(Stored data)

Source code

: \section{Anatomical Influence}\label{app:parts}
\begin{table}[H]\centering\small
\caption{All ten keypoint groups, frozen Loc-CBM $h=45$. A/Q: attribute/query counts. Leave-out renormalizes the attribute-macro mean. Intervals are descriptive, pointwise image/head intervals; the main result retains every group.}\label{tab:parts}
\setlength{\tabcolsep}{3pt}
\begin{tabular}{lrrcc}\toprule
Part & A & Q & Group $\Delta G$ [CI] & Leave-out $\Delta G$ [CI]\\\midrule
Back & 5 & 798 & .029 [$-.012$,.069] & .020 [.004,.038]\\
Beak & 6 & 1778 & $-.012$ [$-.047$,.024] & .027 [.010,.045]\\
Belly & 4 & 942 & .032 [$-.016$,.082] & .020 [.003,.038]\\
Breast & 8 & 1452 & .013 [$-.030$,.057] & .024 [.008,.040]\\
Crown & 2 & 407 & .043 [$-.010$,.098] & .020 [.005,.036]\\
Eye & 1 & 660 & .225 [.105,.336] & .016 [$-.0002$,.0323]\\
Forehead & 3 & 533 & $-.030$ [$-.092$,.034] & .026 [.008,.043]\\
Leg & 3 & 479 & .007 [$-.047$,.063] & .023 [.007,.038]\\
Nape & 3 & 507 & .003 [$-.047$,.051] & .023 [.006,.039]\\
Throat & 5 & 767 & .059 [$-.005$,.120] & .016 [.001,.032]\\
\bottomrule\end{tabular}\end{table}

▶ _INSTRUCTIONS TO FOLLOW_:
Could you retype all of the entries exactly, leaving none out?

▶ _EXERCISE OUTPUT_:
Source code

: \section{Anatomical Influence}\label{app:parts}
\begin{table}[H]\centering\small
\caption{All ten keypoint groups, frozen Loc-CBM $h=45$. A/Q: attribute/query counts. Leave-out renormalizes the attribute-macro mean. Intervals are descriptive, pointwise image/head intervals; the main result retains every group.}\label{tab:parts}
\setlength{\tabcolsep}{3pt}
\begin{tabular}{lrrcc}\toprule
Part & A & Q & Group $\Delta G$ [CI] & Leave-out $\Delta G$ [CI]\\\midrule
Back & 5 & 798 & .029 [$-.012$,.069] & .020 [.004,.038]\\
Beak & 6 & 1778 & $-.012$ [$-.047$,.024] & .027 [.010,.045]\\
Belly & 4 & 942 & .032 [$-.016$,.082] & .020 [.003,.038]\\
Breast & 8 & 1452 & .013 [$-.030$,.057] & .024 [.008,.040]\\
Crown & 2 & 407 & .043 [$-.010$,.098] & .020 [.005,.036]\\
Eye & 1 & 660 & .225 [.105,.336] & .016 [$-.0002$,.0323]\\
Forehead & 3 & 533 & $-.030$ [$-.092$,.034] & .026 [.008,.043]\\
Leg & 3 & 479 & .007 [$-.047$,.063] & .023 [.007,.038]\\
Nape & 3 & 507 & .003 [$-.047$,.051] & .023 [.006,.039]\\
Throat & 5 & 767 & .059 [$-.005$,.120] & .016 [.001,.032]\\
\bottomrule\end{tabular}\end{table}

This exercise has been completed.